11/12/2021
“Metti una sera un film”, rubrica a cura di Vanna Cotturri.
AMMONITE
regia di Francis Lee, 2020
In Italia è in programmazione nel 2021.
Il regista si ispira alla vera storia della paleontologa Mary Anning vissuta in Inghilterra nella prima metà dell’ 800.
Mary (interpretata da una strepitosa Kate Winslet) è una scienziata molto brava e stimata ma, essendo donna, non ha alcun riconoscimento pubblico dal mondo scientifico esclusivamente rappresentato da uomini maschilisti. Mary-kate decide quindi di vivere con la madre in un paesino sperduto della costa meridionale dell’ Inghilterra vendendo ai turisti le ammoniti che trova scavando nella roccia. Il suo lavoro è una metafora della sua vita, il rapporto di potere degli uomini l’ha ormai pietrificata e solo L’incontro con una giovane donna di città, malata di malinconia e abbandonata dal marito a Lyme in attesa che guarisca, riuscirà a rompere la roccia esteriore e far affiorare la parte tenera interiore di Mary. L’ altra coprotagonista Charlotte (interpretata da Saoirse Ronan)è una giovane donna di città sposata con un uomo insopportabile che ha ridotto la moglie in uno stato di depressione forte con il suo comportamento anaffettivo e autoritario e , per liberarsene, la affida a Mary prima di partire per un viaggio.
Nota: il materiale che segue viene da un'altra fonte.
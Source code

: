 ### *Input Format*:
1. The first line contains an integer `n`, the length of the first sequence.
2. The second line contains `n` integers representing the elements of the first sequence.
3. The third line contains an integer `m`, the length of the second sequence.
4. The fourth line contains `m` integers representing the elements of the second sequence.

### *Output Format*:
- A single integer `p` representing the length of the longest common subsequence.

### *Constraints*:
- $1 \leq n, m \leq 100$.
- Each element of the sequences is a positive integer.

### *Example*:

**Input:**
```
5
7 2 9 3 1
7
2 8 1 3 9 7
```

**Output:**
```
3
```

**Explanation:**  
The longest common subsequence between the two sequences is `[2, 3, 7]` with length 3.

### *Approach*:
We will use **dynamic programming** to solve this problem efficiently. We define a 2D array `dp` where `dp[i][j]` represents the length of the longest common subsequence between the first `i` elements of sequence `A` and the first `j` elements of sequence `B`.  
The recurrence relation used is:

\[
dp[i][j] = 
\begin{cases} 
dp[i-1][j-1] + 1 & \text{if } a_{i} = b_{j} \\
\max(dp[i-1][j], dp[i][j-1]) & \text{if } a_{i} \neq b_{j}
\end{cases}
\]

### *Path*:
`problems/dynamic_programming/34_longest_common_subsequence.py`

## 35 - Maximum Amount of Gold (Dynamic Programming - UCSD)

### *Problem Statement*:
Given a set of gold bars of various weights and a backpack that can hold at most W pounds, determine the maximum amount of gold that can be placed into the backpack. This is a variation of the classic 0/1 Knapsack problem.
Le due donne sono entrambe vittime di un mondo a misura di uomo, non c’è spazio neppure per donne colte e intelligenti come loro e che sofffono maggiormente in questo stato subalterno.
Inevitabilmente l’incontro tra le due donne, tra alterne vicende, diventerà un rapporto forte ma non direi proprio una storia d’ amore, mi sembra più un incontro dolcissimo tra persone con le stesse affinità, deluse e bistrattate dagli uomini, che finalmente si abbandonano a un rapporto di affetto, amicizia, cura reciproca, ritrovata allegria e gioia dì vivere. In Mary continua a vivere il desiderio di fuga per non cadere in trappole affettive, ma il finale è aperto a interpretazioni positive.
È un film di spazi aperti, rocce grigie affioranti ma che capiamo essere testimoni e protezione di vite antiche, mare tempestoso e vento assordante. Una brulla Inghilterra che ci ricorda Cime Tempestose, un’atmosfera scura, interni poveri illuminati da candele con effetti di caravaggesca memoria.
Tutto contribuisce a farci sentire il peso di vivere da donna nell’ età vittoriana.
Dialoghi inesistenti e, alla luce della grandissima bravura delle due attrici britanniche, direi anche voluto per esaltare l’interpretazione di entrambe.
È un film lento, senza colori e quindi difficile da vedere ma..... lo consiglio vivamente.